We live in what feels like an ever-increasing busy life that demands of our time. Yet, when it comes to our time, it can be one of the highest taxes we pay.
One of my core sayings is focus on [financial] factors we can control. And one of those factors is, ironically, our time.
Nope, not a typo.
The key differentiator here is how much time we have vs how we spend the time we have. While it's true we don't have any control over when our last day on this great earth will be, we do have plenty of control over how we spend that time.
My father-in-law has a saying:
"I never used to pay anyone to do something that I could do. Now that I'm retired, I never do anything I can pay someone to do."
This is a perfect example of valuing time vs valuing money.
Money > Time
Based on his saying, it appears to me my father-in-law valued the money he saved by doing things and fixing things on his own when he was younger and working to save for retirement. And there's nothing wrong with that, btw.
Like most of us who're still working, I think it's interesting to note this was probably when his time was at a premium. Between work, family, and, well, life, he valued the money saved over the time spent. He saved money and spent time. The tax was on his time.
Time > Money
Now that he's retired, what he values has changed: Time > Money. We could posit it was the tax on his time that helped create a comfortable retirement and put him in a position where Time > Money. Again, my words - not his. Now he saves time, but spends money. The tax now is on his money. Not a tax in the traditional sense but in a philosophical sense.
Look, this financial planning stuff can too often get us too focused on planning for tomorrow. Now, I'm not saying go full ostrich and live today like it's your last day - although in some instances that's not terrible advice. But what if tomorrow never comes? This is the balancing act.
Speaking of balancing act, to create the money we need to buy the time we want often requires one of two things:
We spend more of our time earning that money (aka working) to create the money needed to buy time we want today. This might feel like a dog chasing its tail!
We use money that could be saved/invested for a future lifestyle to create the time we want today. This is Time Value of Money.
The juggle is REAL.
Here are some basic examples of using money to buy time:
You pay a lawn care service because you a) hate cutting the grass and/or b) would rather spend that time with your spouse, kids, or pursuing a hobby you love
You pay a subscription fee for pick-up service at the grocery store which creates an hour or two of time each week
You hire a painting company to re-paint the bedrooms in your house saving you XX hours
These are all instances where we could complete the tasks ourselves and save some money.

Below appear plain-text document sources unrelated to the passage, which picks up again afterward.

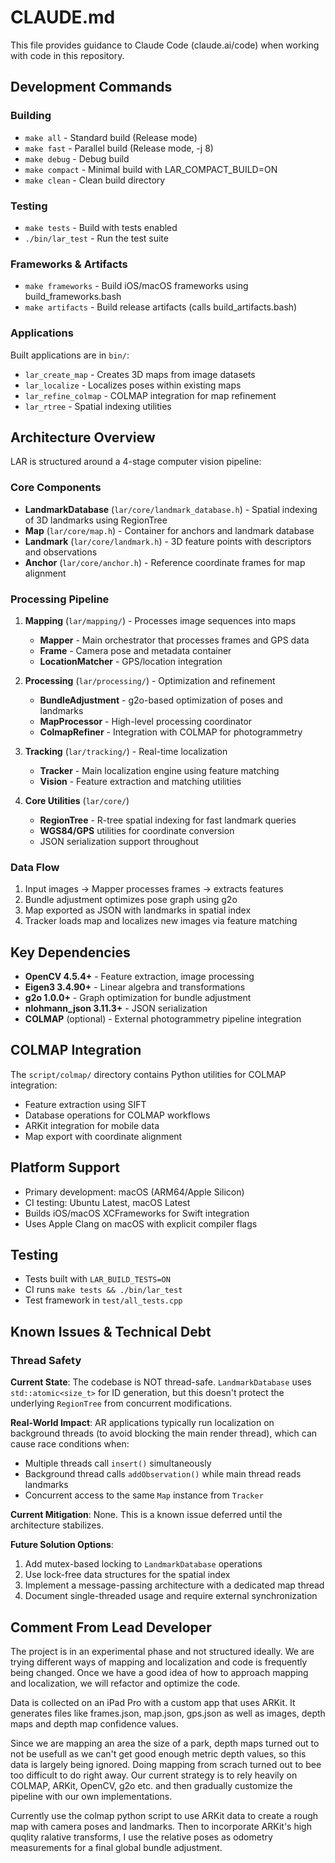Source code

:# CLAUDE.md

This file provides guidance to Claude Code (claude.ai/code) when working with code in this repository.

## Development Commands

### Building
- `make all` - Standard build (Release mode)
- `make fast` - Parallel build (Release mode, -j 8) 
- `make debug` - Debug build
- `make compact` - Minimal build with LAR_COMPACT_BUILD=ON
- `make clean` - Clean build directory

### Testing
- `make tests` - Build with tests enabled
- `./bin/lar_test` - Run the test suite

### Frameworks & Artifacts
- `make frameworks` - Build iOS/macOS frameworks using build_frameworks.bash
- `make artifacts` - Build release artifacts (calls build_artifacts.bash)

### Applications
Built applications are in `bin/`:
- `lar_create_map` - Creates 3D maps from image datasets
- `lar_localize` - Localizes poses within existing maps
- `lar_refine_colmap` - COLMAP integration for map refinement
- `lar_rtree` - Spatial indexing utilities

## Architecture Overview

LAR is structured around a 4-stage computer vision pipeline:

### Core Components
- **LandmarkDatabase** (`lar/core/landmark_database.h`) - Spatial indexing of 3D landmarks using RegionTree
- **Map** (`lar/core/map.h`) - Container for anchors and landmark database
- **Landmark** (`lar/core/landmark.h`) - 3D feature points with descriptors and observations
- **Anchor** (`lar/core/anchor.h`) - Reference coordinate frames for map alignment

### Processing Pipeline
1. **Mapping** (`lar/mapping/`) - Processes image sequences into maps
   - **Mapper** - Main orchestrator that processes frames and GPS data
   - **Frame** - Camera pose and metadata container
   - **LocationMatcher** - GPS/location integration
   
2. **Processing** (`lar/processing/`) - Optimization and refinement
   - **BundleAdjustment** - g2o-based optimization of poses and landmarks
   - **MapProcessor** - High-level processing coordinator  
   - **ColmapRefiner** - Integration with COLMAP for photogrammetry
   
3. **Tracking** (`lar/tracking/`) - Real-time localization
   - **Tracker** - Main localization engine using feature matching
   - **Vision** - Feature extraction and matching utilities

4. **Core Utilities** (`lar/core/`)
   - **RegionTree** - R-tree spatial indexing for fast landmark queries
   - **WGS84/GPS** utilities for coordinate conversion
   - JSON serialization support throughout

### Data Flow
1. Input images → Mapper processes frames → extracts features
2. Bundle adjustment optimizes pose graph using g2o
3. Map exported as JSON with landmarks in spatial index
4. Tracker loads map and localizes new images via feature matching

## Key Dependencies
- **OpenCV 4.5.4+** - Feature extraction, image processing
- **Eigen3 3.4.90+** - Linear algebra and transformations  
- **g2o 1.0.0+** - Graph optimization for bundle adjustment
- **nlohmann_json 3.11.3+** - JSON serialization
- **COLMAP** (optional) - External photogrammetry pipeline integration

## COLMAP Integration
The `script/colmap/` directory contains Python utilities for COLMAP integration:
- Feature extraction using SIFT
- Database operations for COLMAP workflows  
- ARKit integration for mobile data
- Map export with coordinate alignment

## Platform Support
- Primary development: macOS (ARM64/Apple Silicon)
- CI testing: Ubuntu Latest, macOS Latest
- Builds iOS/macOS XCFrameworks for Swift integration
- Uses Apple Clang on macOS with explicit compiler flags

## Testing
- Tests built with `LAR_BUILD_TESTS=ON`
- CI runs `make tests && ./bin/lar_test`
- Test framework in `test/all_tests.cpp`

## Known Issues & Technical Debt

### Thread Safety
**Current State**: The codebase is NOT thread-safe. `LandmarkDatabase` uses `std::atomic<size_t>` for ID generation, but this doesn't protect the underlying `RegionTree` from concurrent modifications.

**Real-World Impact**: AR applications typically run localization on background threads (to avoid blocking the main render thread), which can cause race conditions when:
- Multiple threads call `insert()` simultaneously
- Background thread calls `addObservation()` while main thread reads landmarks
- Concurrent access to the same `Map` instance from `Tracker`

**Current Mitigation**: None. This is a known issue deferred until the architecture stabilizes.

**Future Solution Options**:
1. Add mutex-based locking to `LandmarkDatabase` operations
2. Use lock-free data structures for the spatial index
3. Implement a message-passing architecture with a dedicated map thread
4. Document single-threaded usage and require external synchronization

## Comment From Lead Developer
The project is in an experimental phase and not structured ideally. We are trying different ways of mapping and localization and code is frequently being changed. Once we have a good idea of how to approach mapping and localization, we will refactor and optimize the code. 

Data is collected on an iPad Pro with a custom app that uses ARKit. It generates files like frames.json, map.json, gps.json as well as images, depth maps and depth map confidence values.

Since we are mapping an area the size of a park, depth maps turned out to not be usefull as we can't get good enough metric depth values, so this data is largely being ignored. Doing mapping from scrach turned out to bee too difficult to do right away. Our current strategy is to rely heavily on COLMAP, ARKit, OpenCV, g2o etc. and then gradually customize the pipeline with our own implementations.

Currently use the colmap python script to use ARKit data to create a rough map with camera poses and landmarks. Then to incorporate ARKit's high quqlity ralative transforms, I use the relative poses as odometry measurements for a final global bundle adjustment.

And the balancing act continues. Do we pay the “tax” on our money for the time today, or do we pay the “tax” on our time for the money tomorrow?
This perfectly captures what I mean when I talk about "where your money goes, and why?"
Here's where I think it’s important to do an audit on your Spending Plan. Run a Money Value of Time analysis. Are you doing enough of the things that bring joy/value to your life? If not, maybe you can outsource a few things in your life.
When it comes to your financial life remember it's your money. It's your life. It's your time, and that time is limited. It's okay to pay someone to create time. It's also okay not to pay someone to create time. Only you can decide whether to pay that tax on your time.
And this, my friends, is real financial planning.